Os 25 estados e o Distrito Federal designaram para os titulares dos Conselhos Superiores seus secretários de Fazenda e, para suplentes, os ocupantes de carreira de auditoria indicados para as maiores funções da estrutura hierárquica da administração tributária. A suplência foi preenchida pelo secretário-executivo da Administração Tributária, com vínculo funcional originário na Procuradoria da Fazenda Nacional, órgão do Poder Executivo federal.
Existem outros argumentos jurídicos para questionar a designação feita por São Paulo.

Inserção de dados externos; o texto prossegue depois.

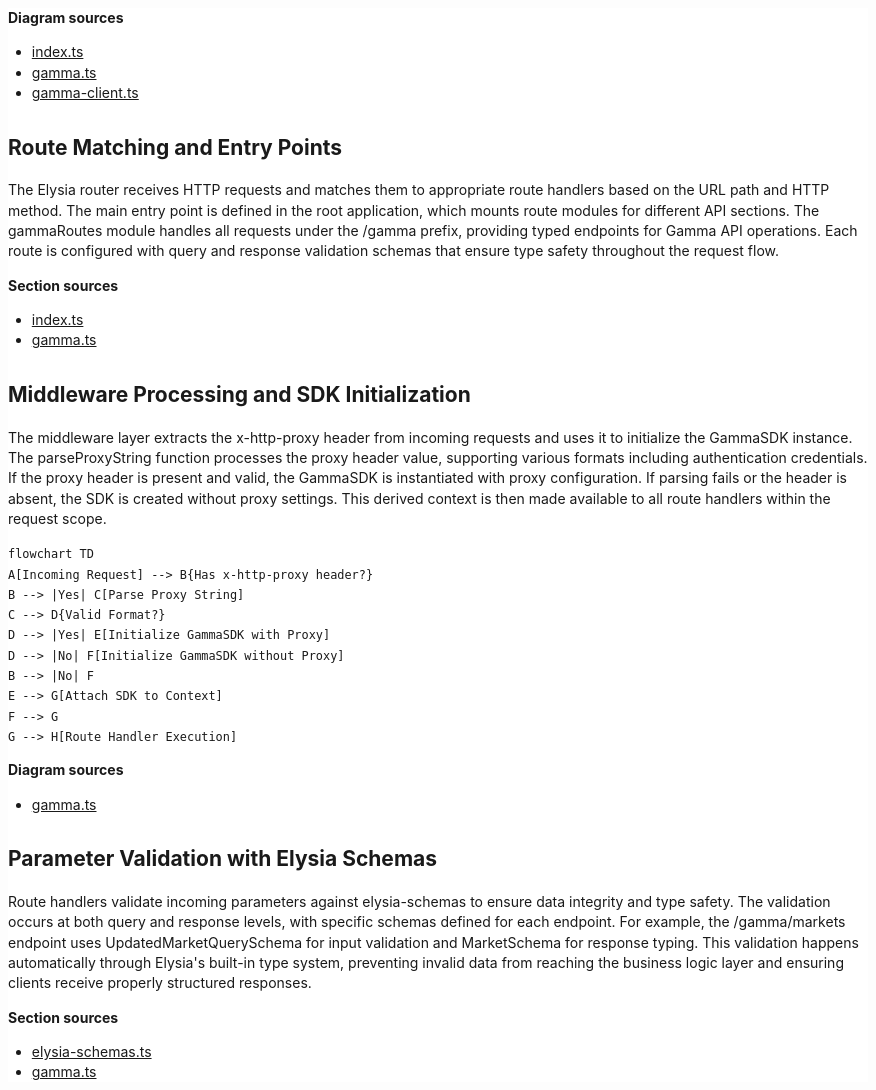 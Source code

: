 **Diagram sources**
- [index.ts](file://src/index.ts#L1-L165)
- [gamma.ts](file://src/routes/gamma.ts#L1-L725)
- [gamma-client.ts](file://src/sdk/gamma-client.ts#L1-L891)

## Route Matching and Entry Points
The Elysia router receives HTTP requests and matches them to appropriate route handlers based on the URL path and HTTP method. The main entry point is defined in the root application, which mounts route modules for different API sections. The gammaRoutes module handles all requests under the /gamma prefix, providing typed endpoints for Gamma API operations. Each route is configured with query and response validation schemas that ensure type safety throughout the request flow.

**Section sources**
- [index.ts](file://src/index.ts#L1-L165)
- [gamma.ts](file://src/routes/gamma.ts#L1-L725)

## Middleware Processing and SDK Initialization
The middleware layer extracts the x-http-proxy header from incoming requests and uses it to initialize the GammaSDK instance. The parseProxyString function processes the proxy header value, supporting various formats including authentication credentials. If the proxy header is present and valid, the GammaSDK is instantiated with proxy configuration. If parsing fails or the header is absent, the SDK is created without proxy settings. This derived context is then made available to all route handlers within the request scope.

```mermaid
flowchart TD
A[Incoming Request] --> B{Has x-http-proxy header?}
B --> |Yes| C[Parse Proxy String]
C --> D{Valid Format?}
D --> |Yes| E[Initialize GammaSDK with Proxy]
D --> |No| F[Initialize GammaSDK without Proxy]
B --> |No| F
E --> G[Attach SDK to Context]
F --> G
G --> H[Route Handler Execution]
```

**Diagram sources**
- [gamma.ts](file://src/routes/gamma.ts#L49-L103)

## Parameter Validation with Elysia Schemas
Route handlers validate incoming parameters against elysia-schemas to ensure data integrity and type safety. The validation occurs at both query and response levels, with specific schemas defined for each endpoint. For example, the /gamma/markets endpoint uses UpdatedMarketQuerySchema for input validation and MarketSchema for response typing. This validation happens automatically through Elysia's built-in type system, preventing invalid data from reaching the business logic layer and ensuring clients receive properly structured responses.

**Section sources**
- [elysia-schemas.ts](file://src/types/elysia-schemas.ts#L1-L1023)
- [gamma.ts](file://src/routes/gamma.ts#L1-L725)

O artigo 156-B da Constituição Federal estabelece que “as competências exclusivas das carreiras da administração tributária e das procuradorias dos estados, do Distrito Federal e dos Municípios serão exercidas, no Comitê Gestor e na representação deste, por servidores das referidas carreiras”.
A Lei Estadual nº 1.059/2008 determina que os cargos de coordenador da Administração Tributária e de subsecretário da Receita, com atribuições de arrecadação e fiscalização semelhantes às do Comitê Gestor do IBS, devem ser exercidos exclusivamente por auditores fiscais.
Mesmo em São Paulo, a legislação reconhece que essas funções, por sua natureza técnica e estratégica, não podem ser atribuídas a cargos comissionados desvinculados da carreira de auditoria fiscal, reforçando o argumento de que a representação no Comitê Gestor deve observar o mesmo critério.
A designação, que admite revisão administrativa ou judicial devido à vedação de vinculação funcional, suscita preocupação. É necessário consolidar entre os entes subnacionais a noção de federalismo e sua importância para o modelo de tributação proposto, sob risco de “desvio de rumo”, cujas maiores vítimas são os contribuintes e a sociedade.